Beitragvon nichtsistschwer » 26.07.2016, 16:57:55

Vielen lieben Dank euch beiden für eure Zeilen, das hat mich wirklich sehr gefreut :)
Cliffhanger sind doch was tolles, nicht :P
Wie Willemijn genau zur Mutterrolle kam, wie sich Romys Leben verändert, und auch wie es mit Mark weitergeht, werdet ihr alles noch erfahren :)
Es freut mich aber sehr, dass das Interesse da ist und so will ich euch auch gar nicht länger auf das nächste Kapitel warten lassen ;) Ich bin schon gespannt auf eure Rückmeldungen :D

6.Kapitel
Der nächste Morgen kam mit einem Mal urplötzlich und sowohl für Romy, als auch für Marle viel zu schnell. Bis in die frühen Morgenstunden hatten die beiden Freundinnen, in die schützende Dunkelheit des Schlafzimmers und die Nähe der jeweils anderen gehüllt, miteinander gesprochen. Wobei es doch eher die Schweizerin gewesen war die geredet hatte, während die Niederländerin ihr die meiste Zeit über einfach nur zugehört hatte. Vollkommen erschöpft waren ihnen dann, kurz vor dem Klingeln des Weckers, doch noch kurz die Augen zugefallen.

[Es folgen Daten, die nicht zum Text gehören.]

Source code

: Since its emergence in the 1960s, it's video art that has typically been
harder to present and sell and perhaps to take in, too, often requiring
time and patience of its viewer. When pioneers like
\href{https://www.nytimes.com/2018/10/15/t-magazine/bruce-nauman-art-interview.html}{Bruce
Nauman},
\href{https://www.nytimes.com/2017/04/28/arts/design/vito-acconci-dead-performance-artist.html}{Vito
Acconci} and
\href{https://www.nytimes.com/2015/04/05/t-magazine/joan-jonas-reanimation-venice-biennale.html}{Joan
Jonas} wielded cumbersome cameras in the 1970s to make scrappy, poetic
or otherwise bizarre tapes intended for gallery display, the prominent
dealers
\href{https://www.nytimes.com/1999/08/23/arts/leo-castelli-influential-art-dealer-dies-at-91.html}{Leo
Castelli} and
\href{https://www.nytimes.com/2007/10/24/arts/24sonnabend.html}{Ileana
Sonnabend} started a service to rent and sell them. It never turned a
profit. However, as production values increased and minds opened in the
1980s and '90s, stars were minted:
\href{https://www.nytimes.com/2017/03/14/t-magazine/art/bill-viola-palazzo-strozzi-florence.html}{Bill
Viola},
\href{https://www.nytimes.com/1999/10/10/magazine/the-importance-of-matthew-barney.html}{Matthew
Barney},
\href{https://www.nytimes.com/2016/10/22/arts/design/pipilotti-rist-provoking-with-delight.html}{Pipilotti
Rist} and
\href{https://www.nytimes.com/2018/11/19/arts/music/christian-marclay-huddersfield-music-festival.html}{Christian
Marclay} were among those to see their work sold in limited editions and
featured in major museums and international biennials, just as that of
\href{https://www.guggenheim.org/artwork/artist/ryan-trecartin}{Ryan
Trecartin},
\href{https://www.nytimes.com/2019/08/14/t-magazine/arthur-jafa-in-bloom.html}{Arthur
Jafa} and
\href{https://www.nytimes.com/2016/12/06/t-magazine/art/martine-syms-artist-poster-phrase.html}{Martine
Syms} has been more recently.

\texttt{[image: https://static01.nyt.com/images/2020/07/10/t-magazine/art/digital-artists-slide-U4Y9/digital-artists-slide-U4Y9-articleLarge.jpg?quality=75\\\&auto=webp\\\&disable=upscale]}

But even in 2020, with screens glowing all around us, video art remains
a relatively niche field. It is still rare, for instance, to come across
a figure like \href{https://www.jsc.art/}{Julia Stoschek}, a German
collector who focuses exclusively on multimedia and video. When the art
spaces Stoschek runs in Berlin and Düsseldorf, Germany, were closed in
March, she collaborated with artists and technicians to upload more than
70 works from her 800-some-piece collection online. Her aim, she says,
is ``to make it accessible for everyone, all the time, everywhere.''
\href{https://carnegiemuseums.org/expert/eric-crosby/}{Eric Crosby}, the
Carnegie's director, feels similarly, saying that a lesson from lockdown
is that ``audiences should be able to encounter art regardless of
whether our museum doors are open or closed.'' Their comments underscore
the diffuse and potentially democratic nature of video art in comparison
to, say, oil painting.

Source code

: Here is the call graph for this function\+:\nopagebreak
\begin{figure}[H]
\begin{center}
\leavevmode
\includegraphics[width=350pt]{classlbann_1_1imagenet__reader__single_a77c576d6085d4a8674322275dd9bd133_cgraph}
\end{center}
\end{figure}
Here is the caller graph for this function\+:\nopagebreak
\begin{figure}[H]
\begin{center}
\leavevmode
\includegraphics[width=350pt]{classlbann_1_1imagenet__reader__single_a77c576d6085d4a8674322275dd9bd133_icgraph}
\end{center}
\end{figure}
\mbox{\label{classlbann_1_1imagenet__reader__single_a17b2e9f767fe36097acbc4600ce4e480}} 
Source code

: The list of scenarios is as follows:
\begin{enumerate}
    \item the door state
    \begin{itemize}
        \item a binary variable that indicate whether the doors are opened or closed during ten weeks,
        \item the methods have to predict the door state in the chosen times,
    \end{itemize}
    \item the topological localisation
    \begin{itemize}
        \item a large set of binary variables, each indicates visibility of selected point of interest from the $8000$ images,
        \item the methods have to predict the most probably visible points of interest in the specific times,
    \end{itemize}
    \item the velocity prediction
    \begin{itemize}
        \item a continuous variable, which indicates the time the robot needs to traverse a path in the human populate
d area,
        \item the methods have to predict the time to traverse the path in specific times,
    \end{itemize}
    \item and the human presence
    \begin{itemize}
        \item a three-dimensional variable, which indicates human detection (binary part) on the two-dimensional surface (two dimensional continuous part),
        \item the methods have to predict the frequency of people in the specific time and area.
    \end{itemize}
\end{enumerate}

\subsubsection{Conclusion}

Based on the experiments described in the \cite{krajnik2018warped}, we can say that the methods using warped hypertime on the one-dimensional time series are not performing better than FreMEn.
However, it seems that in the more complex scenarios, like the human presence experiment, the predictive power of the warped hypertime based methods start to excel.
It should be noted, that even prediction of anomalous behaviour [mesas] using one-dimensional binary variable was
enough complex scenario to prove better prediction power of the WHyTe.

Es war ein intensives Gespräch gewesen, welches die beiden Musicaldarstellerinnen miteinander geführt hatten.
Ein Gespräch mit vielen Tränen, die sowohl die Blondine, als auch die Brünette, vergossen hatte.
Ein Gespräch, welches Marle zutiefst erschüttert hatte, und sie ihre beste Freundin in einem völlig anderen Licht sehen liess.
Und nicht zuletzt war es auch ein Gespräch gewesen, welches die beiden Frauen noch enger zusammengeschweisst hatte.

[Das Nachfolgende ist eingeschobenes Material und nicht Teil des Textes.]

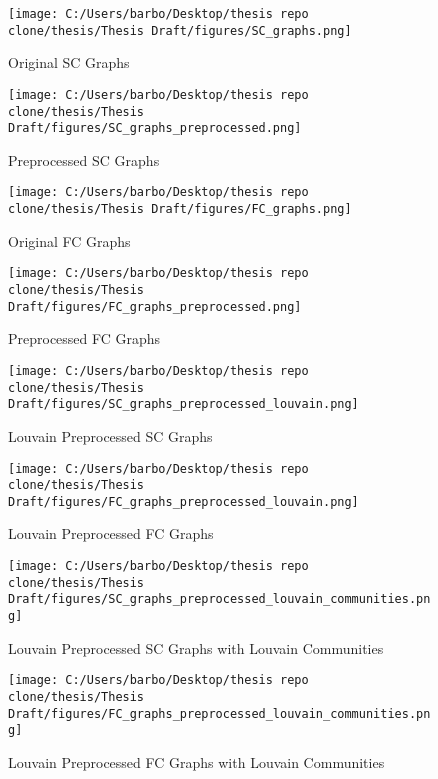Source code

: \begin{figure}[h!]
\centering
\texttt{[image: C:/Users/barbo/Desktop/thesis repo clone/thesis/Thesis Draft/figures/SC\_graphs.png]}
\caption{Original SC Graphs}
\end{figure}

\begin{figure}[h!]
\centering
\texttt{[image: C:/Users/barbo/Desktop/thesis repo clone/thesis/Thesis Draft/figures/SC\_graphs\_preprocessed.png]}
\caption{Preprocessed SC Graphs}
\end{figure}

\begin{figure}[h!]
\centering
\texttt{[image: C:/Users/barbo/Desktop/thesis repo clone/thesis/Thesis Draft/figures/FC\_graphs.png]}
\caption{Original FC Graphs}
\end{figure}

\begin{figure}[h!]
\centering
\texttt{[image: C:/Users/barbo/Desktop/thesis repo clone/thesis/Thesis Draft/figures/FC\_graphs\_preprocessed.png]}
\caption{Preprocessed FC Graphs}
\end{figure}

\begin{figure}[h!]
\centering
\texttt{[image: C:/Users/barbo/Desktop/thesis repo clone/thesis/Thesis Draft/figures/SC\_graphs\_preprocessed\_louvain.png]}
\caption{Louvain Preprocessed SC Graphs}
\end{figure}

\begin{figure}[h!]
\centering
\texttt{[image: C:/Users/barbo/Desktop/thesis repo clone/thesis/Thesis Draft/figures/FC\_graphs\_preprocessed\_louvain.png]}
\caption{Louvain Preprocessed FC Graphs}
\end{figure}

\begin{figure}[h!]
\centering
\texttt{[image: C:/Users/barbo/Desktop/thesis repo clone/thesis/Thesis Draft/figures/SC\_graphs\_preprocessed\_louvain\_communities.png]}
\caption{Louvain Preprocessed SC Graphs with Louvain Communities}
\end{figure}

\begin{figure}[h!]
\centering
\texttt{[image: C:/Users/barbo/Desktop/thesis repo clone/thesis/Thesis Draft/figures/FC\_graphs\_preprocessed\_louvain\_communities.png]}
\caption{Louvain Preprocessed FC Graphs with Louvain Communities}
\end{figure}

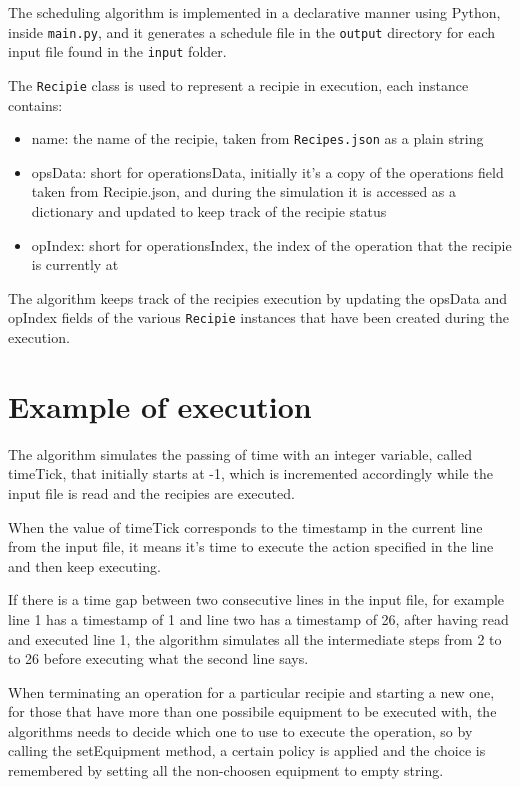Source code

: \documentclass[12pt]{article}
\newcommand{\code}[1]{\colorbox{light-gray}{\texttt{#1}}}
\begin{document}
The scheduling algorithm is implemented in a declarative manner using Python, inside \code{main.py}, and it generates a schedule file in the \code{output} directory for each input file found in the \code {input} folder.

The \code{Recipie} class is used to represent a recipie in execution, each instance contains:
\begin{itemize}
\item name: the name of the recipie, taken from \code{Recipes.json} as a plain string
\item opsData: short for operationsData, initially it's a copy of the operations field taken from Recipie.json, and during the simulation it is accessed as a dictionary and updated to keep track of the recipie status
\item opIndex: short for operationsIndex, the index of the operation that the recipie is currently at
\end{itemize}
The algorithm keeps track of the recipies execution by updating the opsData and opIndex fields of the various \code{Recipie} instances that have been created during the execution.

\section{Example of execution}
The algorithm simulates the passing of time with an integer variable, called timeTick, that initially starts at -1, which is incremented accordingly while the input file is read and the recipies are executed.

When the value of timeTick corresponds to the timestamp in the current line from the input file, it means it's time to execute the action specified in the line and then keep executing.

If there is a time gap between two consecutive lines in the input file, for example line 1 has a timestamp of 1 and line two has a timestamp of 26, after having read and executed line 1, the algorithm simulates all the intermediate steps from 2 to to 26 before executing what the second line says.

When terminating an operation for a particular recipie and starting a new one, for those that have more than one possibile equipment to be executed with, the algorithms needs to decide which one to use to execute the operation, so by calling the setEquipment method, a certain policy is applied and the choice is remembered by setting all the non-choosen equipment to empty string.
\end{document}
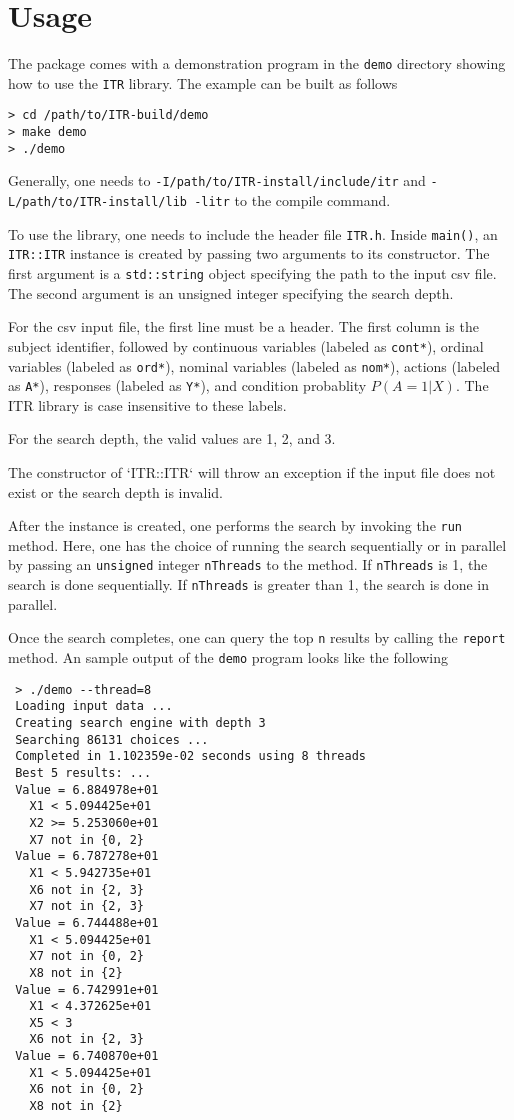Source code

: \chapter{Usage}

The package comes with a demonstration program in the {\tt demo} directory
showing how to use the {\tt ITR} library. The  example can be built as follows
\begin{verbatim}
> cd /path/to/ITR-build/demo
> make demo
> ./demo
\end{verbatim}
Generally, one needs to {\tt -I/path/to/ITR-install/include/itr} and
{\tt -L/path/to/ITR-install/lib -litr} to the compile command. 

To use the library, one needs to include the header file {\tt ITR.h}. Inside
{\tt main()}, an {\tt ITR::ITR} instance is created by passing two arguments to
its constructor. The first argument is a {\tt std::string} object specifying the
path to the input csv file. The second argument is an unsigned integer specifying
the search depth. 

For the csv input file, the first line must be a header. The first column is the
subject identifier, followed by continuous variables (labeled as {\tt cont*}), ordinal
variables (labeled as {\tt ord*}), nominal variables (labeled as {\tt nom*}),
actions (labeled as {\tt A*}), responses (labeled as {\tt Y*}), and condition
probablity $P(A = 1 | X)$. The ITR library is case insensitive to these labels.

For the search depth, the valid values are 1, 2, and 3.   

The constructor of `ITR::ITR` will throw an exception if the input file does not
exist or the search depth is invalid. 

After the instance is created, one performs the search by invoking the {\tt run}
method. Here, one has the choice of running the search sequentially or in
parallel by passing an {\tt unsigned} integer {\tt nThreads} to the method. If
{\tt nThreads} is 1, the search is done sequentially. If {\tt nThreads} is greater
than 1, the search is done in parallel. 

Once the search completes, one can query the top {\tt n} results by calling the
{\tt report} method. An sample output of the {\tt demo} program looks like the following
\begin{verbatim}
 > ./demo --thread=8
 Loading input data ...
 Creating search engine with depth 3
 Searching 86131 choices ...
 Completed in 1.102359e-02 seconds using 8 threads
 Best 5 results: ...
 Value = 6.884978e+01
   X1 < 5.094425e+01
   X2 >= 5.253060e+01
   X7 not in {0, 2} 
 Value = 6.787278e+01
   X1 < 5.942735e+01
   X6 not in {2, 3} 
   X7 not in {2, 3} 
 Value = 6.744488e+01
   X1 < 5.094425e+01
   X7 not in {0, 2} 
   X8 not in {2} 
 Value = 6.742991e+01
   X1 < 4.372625e+01
   X5 < 3
   X6 not in {2, 3} 
 Value = 6.740870e+01
   X1 < 5.094425e+01
   X6 not in {0, 2} 
   X8 not in {2} 
\end{verbatim}


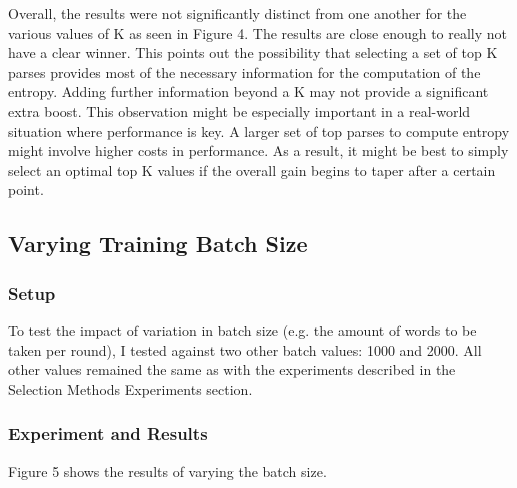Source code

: \documentclass{article} %
\begin{document}
Overall, the results were not significantly distinct from one another for the various values of K as seen in Figure 4. The results are close enough to really not have a clear winner. This points out the possibility that selecting a set of top K parses provides most of the necessary information for the computation of the entropy. Adding further information beyond a K may not provide a significant extra boost. This observation might be especially important in a real-world situation where performance is key. A larger set of top parses to compute entropy might involve higher costs in performance. As a result, it might be best to simply select an optimal top K values if the overall gain begins to taper after a certain point. 

\subsection{Varying Training Batch Size}

\subsubsection{Setup}

To test the impact of variation in batch size (e.g. the amount of words to be taken per round), I tested against two other batch values: 1000 and 2000. All other values remained the same as with the experiments described in the Selection Methods Experiments section.

\subsubsection{Experiment and Results}

Figure 5 shows the results of varying the batch size.
\end{document}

Es war Romy alles andere als leicht gefallen, sich ihrer Freundin voll und ganz anzuvertrauen. Die Erinnerungen an jene furchtbare Momente schmerzten einfach noch zu sehr, doch gleichzeitig hatte sie auch gespürt, wie mit jedem Wort, welches ihre Lippen verlassen hatte, ihr Herz ein kleines Stückchen leichter geworden war. Schon immer hatten sie beide miteinander über alles sprechen können, und sie wusste, dass ihre Geheimnisse nirgendwo so gut aufgehoben waren, wie bei jener Niederländerin.

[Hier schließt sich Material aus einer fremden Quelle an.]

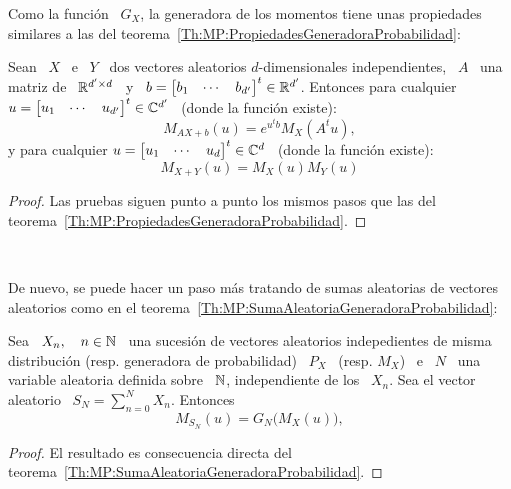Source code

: Como la funci\'on \ $G_X$, la  generadora de los momentos tiene unas propiedades
similares a las del teorema~\ref{Th:MP:PropiedadesGeneradoraProbabilidad}:
%
\begin{teorema}%
\label{Th:MP:PropiedadesGeneradoraMomentos}
Sean \ $X$ \ e \ $Y$ \ dos vectores aleatorios $d$-dimensionales independientes,
\ $A$ \ una  matriz de \ $\mathbb{R}^{d' \times d}$ \ y \  $b = \begin{bmatrix} b_1 &
  \cdots &  b_{d'} \end{bmatrix}^t \in  \mathbb{R}^{d'}$. Entonces para  cualquier $u
= \begin{bmatrix} u_1 & \cdots & u_{d'} \end{bmatrix}^t \in \mathbb{C}^{d'}$ \ (donde
la funci\'on existe):
  \[
  M_{A X + b}(u) =  e^{u^t b} M_X\left( A^t u \right),
  \]
  y para cualquier  $u = \begin{bmatrix} u_1 & \cdots  & u_d \end{bmatrix}^t \in
  \mathbb{C}^d$ \ (donde la funci\'on existe):
  \[
  M_{X+Y}(u) = M_X(u) M_Y(u)
  \]
\end{teorema}
%
\begin{proof}
  Las   pruebas  siguen   punto  a   punto  los   mismos  pasos   que   las  del
  teorema~\ref{Th:MP:PropiedadesGeneradoraProbabilidad}.
\end{proof}

\

De nuevo, se puede hacer un  paso m\'as tratando de sumas aleatorias de vectores
aleatorios como en el teorema~\ref{Th:MP:SumaAleatoriaGeneradoraProbabilidad}:
%
\begin{teorema}\label{Th:MP:SumaAleatoriaGeneradoraMomentos}
  Sea  \ $X_n,  \quad n  \in  \mathbb{N}$ \,  una sucesi\'on  de vectores  aleatorios
  indepedientes de  misma distribuci\'on  (resp.  generadora de  probabilidad) \
  $P_X$ \  (resp. $M_X$) \  e \  $N$ \ una  variable aleatoria definida  sobre \
  $\mathbb{N}$,  independiente de los  \ $X_n$.  Sea el  vector aleatorio  \ $  S_N =
  \sum_{n=0}^N X_n$. Entonces
  \[
  M_{S_N}(u) =  G_N \big( M_X(u) \big),
  \]
\end{teorema}
%
\begin{proof}
  El         resultado        es         consecuencia         directa        del
  teorema~\ref{Th:MP:SumaAleatoriaGeneradoraProbabilidad}.
\end{proof}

Gemeinsam hatten sie so auch schon die eine oder andere kleine Krise gemeistert, doch diese erschienen Romy in Anbetracht ihrer jetzigen Situation einfach nur unbedeutend.
Alle Rückschläge, die sie während ihres Studiums hatte einstecken müssen und die sie teilweise an allem hatten zweifeln lassen, all die unwichtigen Streitereien oder das bisschen Liebeskummer, hätte nicht auch nur ansatzweise mit dem mithalten können, was sie gerade durchmachen musste.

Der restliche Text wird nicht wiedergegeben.